*** RECORD SET Section Begins ***

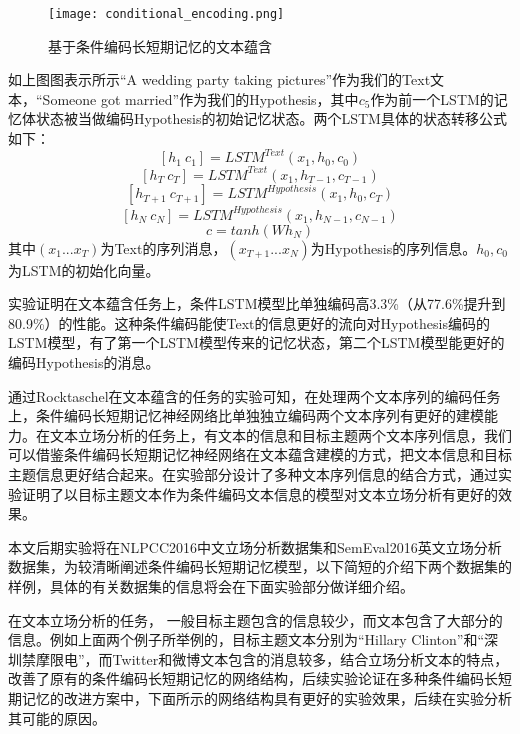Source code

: \begin{figure}[htbp]
	\centering
	\texttt{[image: conditional\_encoding.png]}
	\caption[rnn_vanish]{基于条件编码长短期记忆的文本蕴含}
\end{figure}

如上图图表示所示“A wedding party taking pictures”作为我们的Text文本，“Someone got married”作为我们的Hypothesis，其中$c_5$作为前一个LSTM的记忆体状态被当做编码Hypothesis的初始记忆状态。两个LSTM具体的状态转移公式如下：
\begin{equation}\label{lstm_f}[h_1~c_1] = LSTM^{Text}(x_1,h_0,c_0)\end{equation}
\begin{equation}\label{lstm_f}[h_T~c_T] = LSTM^{Text}(x_1,h_{T-1},c_{T-1})\end{equation}
\begin{equation}\label{lstm_f}[h_{T+1}~c_{T+1}] = LSTM^{Hypothesis}(x_1,h_0,c_T)\end{equation}
\begin{equation}\label{lstm_f}[h_{N}~c_{N}] = LSTM^{Hypothesis}(x_1,h_{N-1},c_{N-1})\end{equation}
\begin{equation}\label{lstm_f}c=tanh(Wh_N)\end{equation}
其中$(x_1...x_T)$为Text的序列消息，$(x_{T+1}...x_N)$为Hypothesis的序列信息。$h_0,c_0$为LSTM的初始化向量。

实验证明在文本蕴含任务上，条件LSTM模型比单独编码高3.3\%（从77.6\%提升到80.9\%）的性能。这种条件编码能使Text的信息更好的流向对Hypothesis编码的LSTM模型，有了第一个LSTM模型传来的记忆状态，第二个LSTM模型能更好的编码Hypothesis的消息。


通过Rocktaschel在文本蕴含的任务的实验可知，在处理两个文本序列的编码任务上，条件编码长短期记忆神经网络比单独独立编码两个文本序列有更好的建模能力。在文本立场分析的任务上，有文本的信息和目标主题两个文本序列信息，我们可以借鉴条件编码长短期记忆神经网络在文本蕴含建模的方式，把文本信息和目标主题信息更好结合起来。在实验部分设计了多种文本序列信息的结合方式，通过实验证明了以目标主题文本作为条件编码文本信息的模型对文本立场分析有更好的效果。

本文后期实验将在NLPCC2016中文立场分析数据集和SemEval2016英文立场分析数据集，为较清晰阐述条件编码长短期记忆模型，以下简短的介绍下两个数据集的样例，具体的有关数据集的信息将会在下面实验部分做详细介绍。

在文本立场分析的任务， 一般目标主题包含的信息较少，而文本包含了大部分的信息。例如上面两个例子所举例的，目标主题文本分别为“Hillary Clinton”和“深圳禁摩限电”，而Twitter和微博文本包含的消息较多，结合立场分析文本的特点，改善了原有的条件编码长短期记忆的网络结构，后续实验论证在多种条件编码长短期记忆的改进方案中，下面所示的网络结构具有更好的实验效果，后续在实验分析其可能的原因。

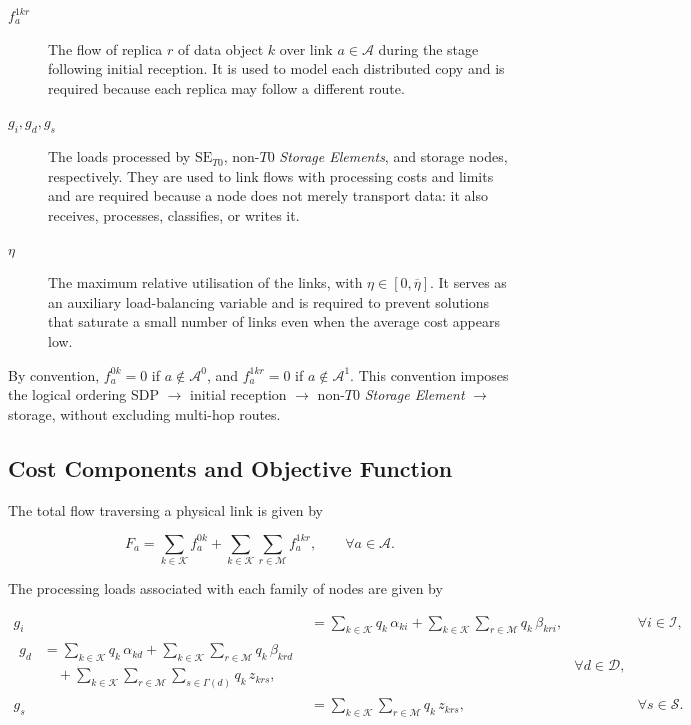 \documentclass[a4paper,fleqn]{cas-dc}
\newcommand{\A}{\mathcal{A}}
\newcommand{\Iset}{\mathcal{I}}
\newcommand{\Dset}{\mathcal{D}}
\newcommand{\Sset}{\mathcal{S}}
\newcommand{\Kset}{\mathcal{K}}
\newcommand{\Mset}{\mathcal{M}}
\newcommand{\Apre}{\mathcal{A}^{0}}
\newcommand{\Apost}{\mathcal{A}^{1}}
\begin{document}
\begin{description}
\item[\(f_a^{1kr}\)] The flow of replica \(r\) of data object \(k\) over link \(a\in\A\) during the stage following initial reception. It is used to model each distributed copy and is required because each replica may follow a different route. 

\item[\(g_i,g_d,g_s\)] The loads processed by \(\mathrm{SE}_{T0}\), non-\(T0\) \emph{Storage Elements}, and storage nodes, respectively. They are used to link flows with processing costs and limits and are required because a node does not merely transport data: it also receives, processes, classifies, or writes it. 

\item[\(\eta\)] The maximum relative utilisation of the links, with \(\eta\in[0,\overline\eta]\). It serves as an auxiliary load-balancing variable and is required to prevent solutions that saturate a small number of links even when the average cost appears low.

\end{description}

By convention, \(f_a^{0k}=0\) if \(a\notin\Apre\), and \(f_a^{1kr}=0\) if \(a\notin\Apost\). This convention imposes the logical ordering SDP \(\to\) initial reception \(\to\) non-\(T0\) \emph{Storage Element} \(\to\) storage, without excluding multi-hop routes.



\subsection{Cost Components and Objective Function}

The total flow traversing a physical link is given by

\begin{equation}
F_a = \sum_{k\in\Kset} f_a^{0k} + \sum_{k\in\Kset}\sum_{r\in\Mset} f_a^{1kr},
\qquad \forall a\in\A.
\end{equation}

The processing loads associated with each family of nodes are given by


\begin{align}
g_i &= \sum_{k\in\Kset} q_k\,\alpha_{ki}
      + \sum_{k\in\Kset}\sum_{r\in\Mset} q_k\,\beta_{kri},
       &&\forall i\in\Iset,\\[1ex]
\begin{split}
g_d &= \sum_{k\in\Kset} q_k\,\alpha_{kd}
      + \sum_{k\in\Kset}\sum_{r\in\Mset} q_k\,\beta_{krd} \\
    &\quad + \sum_{k\in\Kset}\sum_{r\in\Mset}\sum_{s\in\Gamma(d)} q_k\,z_{krs},
\end{split}
       && \forall d\in\Dset,\\[1ex]
g_s &= \sum_{k\in\Kset}\sum_{r\in\Mset} q_k\,z_{krs},
       &&\forall s\in\Sset.
\end{align}
\end{document}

*** RECORD SET Section Ends ***

### TASK GOAL
Spot every line in the entries that includes the word "Mset", and copy each one out.

### TASK RESULT
\newcommand{\Mset}{\mathcal{M}}
F_a = \sum_{k\in\Kset} f_a^{0k} + \sum_{k\in\Kset}\sum_{r\in\Mset} f_a^{1kr},
      + \sum_{k\in\Kset}\sum_{r\in\Mset} q_k\,\beta_{kri},
      + \sum_{k\in\Kset}\sum_{r\in\Mset} q_k\,\beta_{krd} \\
    &\quad + \sum_{k\in\Kset}\sum_{r\in\Mset}\sum_{s\in\Gamma(d)} q_k\,z_{krs},
g_s &= \sum_{k\in\Kset}\sum_{r\in\Mset} q_k\,z_{krs},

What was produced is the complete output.